Task ▸ Your job is to return each record exactly, minus any pictures.

Provided material ▸
BEGIN
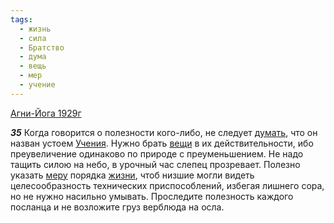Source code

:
 ```yaml
---
tags:
  - жизнь
  - сила
  - Братство
  - дума
  - вещь
  - мер
  - учение
---
```


[Агни-Йога 1929г](/agni/1929)

___35___
Когда говорится о полезности кого-либо, не следует [думать](/tag/#дума), что он назван устоем [Учения](/tag/#учение). Нужно брать [вещи](/tag/#вещь) в их действительности, ибо преувеличение одинаково по природе с преуменьшением. Не надо тащить силою на небо, в урочный час слепец прозревает. Полезно указать [меру](/tag/#мер) порядка [жизни](/tag/#жизнь), чтоб низшие могли видеть целесообразность технических приспособлений, избегая лишнего сора, но не нужно насильно умывать. Проследите полезность каждого посланца и не возложите груз верблюда на осла.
END
Result of this task ▸
Source code

:
 ```yaml
---
tags:
  - жизнь
  - сила
  - Братство
  - дума
  - вещь
  - мер
  - учение
---
```


[Агни-Йога 1929г](/agni/1929)

___35___
Когда говорится о полезности кого-либо, не следует [думать](/tag/#дума), что он назван устоем [Учения](/tag/#учение). Нужно брать [вещи](/tag/#вещь) в их действительности, ибо преувеличение одинаково по природе с преуменьшением. Не надо тащить силою на небо, в урочный час слепец прозревает. Полезно указать [меру](/tag/#мер) порядка [жизни](/tag/#жизнь), чтоб низшие могли видеть целесообразность технических приспособлений, избегая лишнего сора, но не нужно насильно умывать. Проследите полезность каждого посланца и не возложите груз верблюда на осла.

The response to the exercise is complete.